Kantha is a type of embroidery popular in in the Indian Sub Continent. It comprises of the simplest stitch in the language of embroidery - the running or "rice stitch". In Sanskrit, the word "Kontha" simply means "rags". Kantha originated from former East Bengal, present day West Bengal/Bihar in India. 

Kantha weaving is still undertaken by women in rural India. Traditionally, Kantha embroidery involved running a simple stitch through old saris as well as dhotis (worn by Indian women and men respectively). Depending on the use of the finished product they were known as Lepkantha or Sujni Kantha.

The original Kantha craft process involves layering worn clothes together and binding them with variations of the simple running stitch. This process is called Kantha quilting. Even though the craft uses only one kind of stitch, it is the numerous variations and intricacy with which it is executed that make the art beautiful. Motifs used in embroidery may be geometric or very elaborate in nature. Flowers, trees, gods and goddesses make for the more popular motifs used.
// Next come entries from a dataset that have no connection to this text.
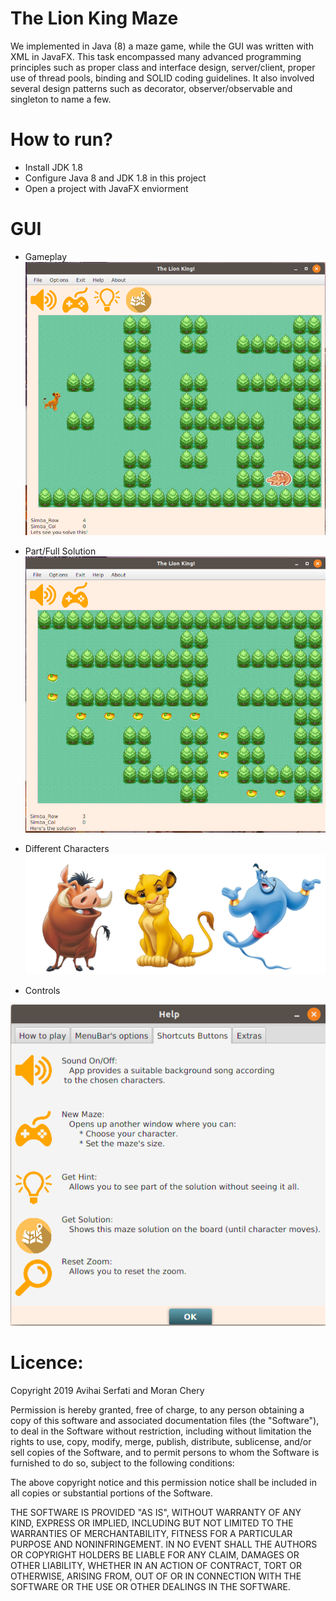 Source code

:# The Lion King Maze 
We implemented in Java (8) a maze game, while the GUI was written with XML in JavaFX. This task encompassed many advanced programming principles such as proper class and interface design, server/client, proper use of thread pools, binding and SOLID coding guidelines. It also involved several design patterns such as decorator, observer/observable and singleton to name a few.

# How to run?

* Install JDK 1.8
* Configure Java 8 and JDK 1.8 in this project
* Open a project with JavaFX enviorment


# GUI

* Gameplay
![alt text](https://github.com/Serfati/ATP2019-Project/blob/master/Resources/Images/GUI1.png)

* Part/Full Solution 
![alt text](https://github.com/Serfati/ATP2019-Project/blob/master/Resources/Images/GUI4.png)

* Different Characters
![alt text](https://github.com/Serfati/ATP2019-Project/blob/master/Resources/Images/GUI5.png)

* Controls

![alt text](https://github.com/Serfati/ATP2019-Project/blob/master/Resources/Images/GUI3.png)


Licence:
=============

Copyright 2019 Avihai Serfati and Moran Chery

Permission is hereby granted, free of charge, to any person obtaining a copy of this software and associated documentation files (the "Software"), to deal in the Software without restriction, including without limitation the rights to use, copy, modify, merge, publish, distribute, sublicense, and/or sell copies of the Software, and to permit persons to whom the Software is furnished to do so, subject to the following conditions:

The above copyright notice and this permission notice shall be included in all copies or substantial portions of the Software.

THE SOFTWARE IS PROVIDED "AS IS", WITHOUT WARRANTY OF ANY KIND, EXPRESS OR IMPLIED, INCLUDING BUT NOT LIMITED TO THE WARRANTIES OF MERCHANTABILITY, FITNESS FOR A PARTICULAR PURPOSE AND NONINFRINGEMENT. IN NO EVENT SHALL THE AUTHORS OR COPYRIGHT HOLDERS BE LIABLE FOR ANY CLAIM, DAMAGES OR OTHER LIABILITY, WHETHER IN AN ACTION OF CONTRACT, TORT OR OTHERWISE, ARISING FROM, OUT OF OR IN CONNECTION WITH THE SOFTWARE OR THE USE OR OTHER DEALINGS IN THE SOFTWARE.
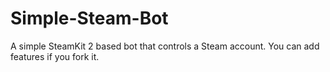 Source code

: Simple-Steam-Bot
================

A simple SteamKit 2 based bot that controls a Steam account. You can add features if you fork it.
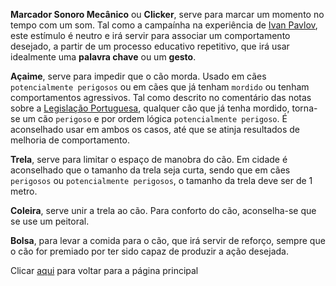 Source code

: **Marcador Sonoro Mecânico** ou **Clicker**, serve para marcar um momento no tempo com um som. Tal como a campaínha na experiência de [Ivan Pavlov](../psicologia/README.md), este estímulo é neutro e irá servir para associar um comportamento desejado, a partir de um processo educativo repetitivo, que irá usar idealmente uma **palavra chave** ou um **gesto**. 

**Açaime**, serve para impedir que o cão morda. Usado em cães `potencialmente perigosos` ou em cães que já tenham `mordido` ou tenham comportamentos agressivos. Tal como descrito no comentário das notas sobre a [Legislação Portuguesa](../lei/README.md), qualquer cão que já tenha mordido, torna-se um cão `perigoso` e por ordem lógica `potencialmente perigoso`. É aconselhado usar em ambos os casos, até que se atinja resultados de melhoria de comportamento. 

**Trela**, serve para limitar o espaço de manobra do cão. Em cidade é aconselhado que o tamanho da trela seja curta, sendo que em cães `perigosos` ou `potencialmente perigosos`, o tamanho da trela deve ser de 1 metro. 

**Coleira**, serve unir a trela ao cão. Para conforto do cão, aconselha-se que se use um peitoral.

**Bolsa**, para levar a comida para o cão, que irá servir de reforço, sempre que o cão for premiado por ter sido capaz de produzir a ação desejada. 

Clicar [aqui](../README.md) para voltar para a página principal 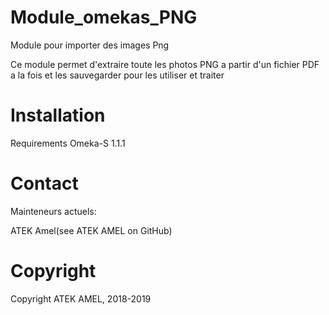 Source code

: # Module_omekas_PNG
Module pour importer des images Png 

Ce module permet d'extraire toute les photos PNG a partir d'un fichier PDF a la fois et les sauvegarder pour les utiliser et traiter 

# Installation

Requirements Omeka-S 1.1.1

# Contact

Mainteneurs actuels:

ATEK Amel(see ATEK AMEL on GitHub)

# Copyright


Copyright ATEK AMEL, 2018-2019
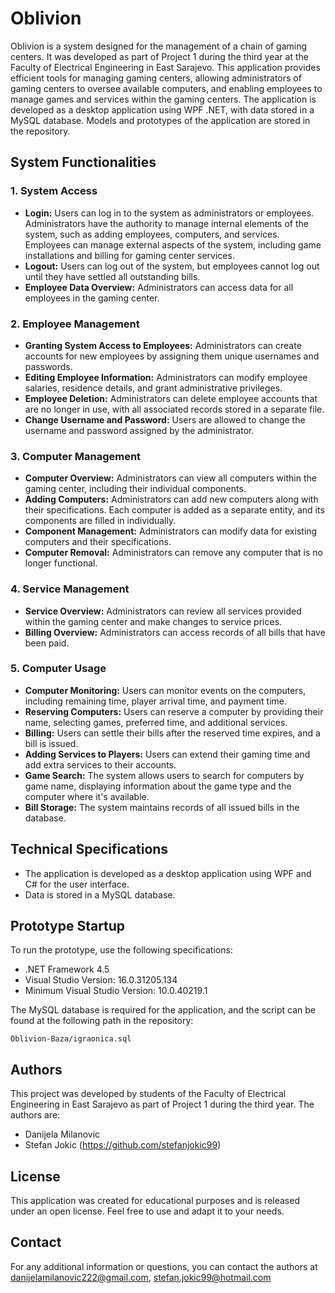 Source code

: # Oblivion

Oblivion is a system designed for the management of a chain of gaming centers. It was developed as part of Project 1 during the third year at the Faculty of Electrical Engineering in East Sarajevo. This application provides efficient tools for managing gaming centers, allowing administrators of gaming centers to oversee available computers, and enabling employees to manage games and services within the gaming centers. The application is developed as a desktop application using WPF .NET, with data stored in a MySQL database. Models and prototypes of the application are stored in the repository.

## System Functionalities

### 1. System Access
- **Login:** Users can log in to the system as administrators or employees. Administrators have the authority to manage internal elements of the system, such as adding employees, computers, and services. Employees can manage external aspects of the system, including game installations and billing for gaming center services.
- **Logout:** Users can log out of the system, but employees cannot log out until they have settled all outstanding bills.
- **Employee Data Overview:** Administrators can access data for all employees in the gaming center.

### 2. Employee Management
- **Granting System Access to Employees:** Administrators can create accounts for new employees by assigning them unique usernames and passwords.
- **Editing Employee Information:** Administrators can modify employee salaries, residence details, and grant administrative privileges.
- **Employee Deletion:** Administrators can delete employee accounts that are no longer in use, with all associated records stored in a separate file.
- **Change Username and Password:** Users are allowed to change the username and password assigned by the administrator.

### 3. Computer Management
- **Computer Overview:** Administrators can view all computers within the gaming center, including their individual components.
- **Adding Computers:** Administrators can add new computers along with their specifications. Each computer is added as a separate entity, and its components are filled in individually.
- **Component Management:** Administrators can modify data for existing computers and their specifications.
- **Computer Removal:** Administrators can remove any computer that is no longer functional.

### 4. Service Management
- **Service Overview:** Administrators can review all services provided within the gaming center and make changes to service prices.
- **Billing Overview:** Administrators can access records of all bills that have been paid.

### 5. Computer Usage
- **Computer Monitoring:** Users can monitor events on the computers, including remaining time, player arrival time, and payment time.
- **Reserving Computers:** Users can reserve a computer by providing their name, selecting games, preferred time, and additional services.
- **Billing:** Users can settle their bills after the reserved time expires, and a bill is issued.
- **Adding Services to Players:** Users can extend their gaming time and add extra services to their accounts.
- **Game Search:** The system allows users to search for computers by game name, displaying information about the game type and the computer where it's available.
- **Bill Storage:** The system maintains records of all issued bills in the database.

## Technical Specifications

- The application is developed as a desktop application using WPF and C# for the user interface.
- Data is stored in a MySQL database.

## Prototype Startup

To run the prototype, use the following specifications:

- .NET Framework 4.5
- Visual Studio Version: 16.0.31205.134
- Minimum Visual Studio Version: 10.0.40219.1

The MySQL database is required for the application, and the script can be found at the following path in the repository:

`Oblivion-Baza/igraonica.sql`

## Authors

This project was developed by students of the Faculty of Electrical Engineering in East Sarajevo as part of Project 1 during the third year. The authors are:

- Danijela Milanovic
- Stefan Jokic (https://github.com/stefanjokic99)

## License

This application was created for educational purposes and is released under an open license. Feel free to use and adapt it to your needs.

## Contact

For any additional information or questions, you can contact the authors at danijelamilanovic222@gmail.com, stefan.jokic99@hotmail.com
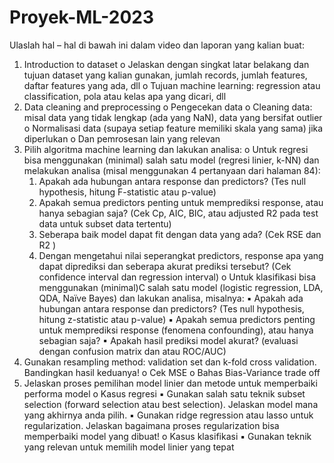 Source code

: # Proyek-ML-2023
Ulaslah hal – hal di bawah ini dalam video dan laporan yang kalian buat: 
1. Introduction to dataset
  o Jelaskan dengan singkat latar belakang dan tujuan dataset yang kalian gunakan,
  jumlah records, jumlah features, daftar features yang ada, dll
  o Tujuan machine learning: regression atau classification, pola atau kelas apa yang
  dicari, dll
2. Data cleaning and preprocessing
  o Pengecekan data
  o Cleaning data: misal data yang tidak lengkap (ada yang NaN), data yang bersifat
  outlier
  o Normalisasi data (supaya setiap feature memiliki skala yang sama) jika diperlukan
  o Dan pemrosesan lain yang relevan
3. Pilih algoritma machine learning dan lakukan analisa:
  o Untuk regresi bisa menggunakan (minimal) salah satu model (regresi linier, k-NN)
  dan melakukan analisa (misal menggunakan 4 pertanyaan dari halaman 84):
    1. Apakah ada hubungan antara response dan predictors? (Tes null hypothesis,
    hitung F-statistic atau p-value)
    2. Apakah semua predictors penting untuk memprediksi response, atau hanya
    sebagian saja? (Cek Cp, AIC, BIC, atau adjusted R2 pada test data untuk subset
    data tertentu)
    3. Seberapa baik model dapat fit dengan data yang ada? (Cek RSE dan R2
    )
    4. Dengan mengetahui nilai seperangkat predictors, response apa yang dapat
    diprediksi dan seberapa akurat prediksi tersebut? (Cek confidence interval dan
    regression interval)
  o Untuk klasifikasi bisa menggunakan (minimal)C salah satu model (logistic regression,
    LDA, QDA, Naïve Bayes) dan lakukan analisa, misalnya:
    ▪ Apakah ada hubungan antara response dan predictors? (Tes null hypothesis,
    hitung z-statistic atau p-value)
    ▪ Apakah semua predictors penting untuk memprediksi response (fenomena
    confounding), atau hanya sebagian saja?
    ▪ Apakah hasil prediksi model akurat? (evaluasi dengan confusion matrix dan
    atau ROC/AUC)
4. Gunakan resampling method: validation set dan k-fold cross validation. Bandingkan hasil
   keduanya!
  o Cek MSE
  o Bahas Bias-Variance trade off
5. Jelaskan proses pemilihan model linier dan metode untuk memperbaiki performa model
  o Kasus regresi
    ▪ Gunakan salah satu teknik subset selection (forward selection atau best
    selection). Jelaskan model mana yang akhirnya anda pilih.
    ▪ Gunakan ridge regression atau lasso untuk regularization. Jelaskan
    bagaimana proses regularization bisa memperbaiki model yang dibuat!
    o Kasus klasifikasi
    ▪ Gunakan teknik yang relevan untuk memilih model linier yang tepat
The embroidered Kantha cloth has many uses including women's shawls and covers for mirrors, boxes, and pillows. In the best examples, the entire cloth is covered with running stitches, employing beautiful motifs of flowers, animals birds and geometrical shapes, as well as themes from everyday activities. The stitching on the cloth gives it a slight wrinkled, wavy effect. Contemporary Kantha is applied to a wider range of garments such as sarees, dupatta, throws, scarves, shirts for men and women, bedding and other furnishing fabrics, mostly using cotton and silk.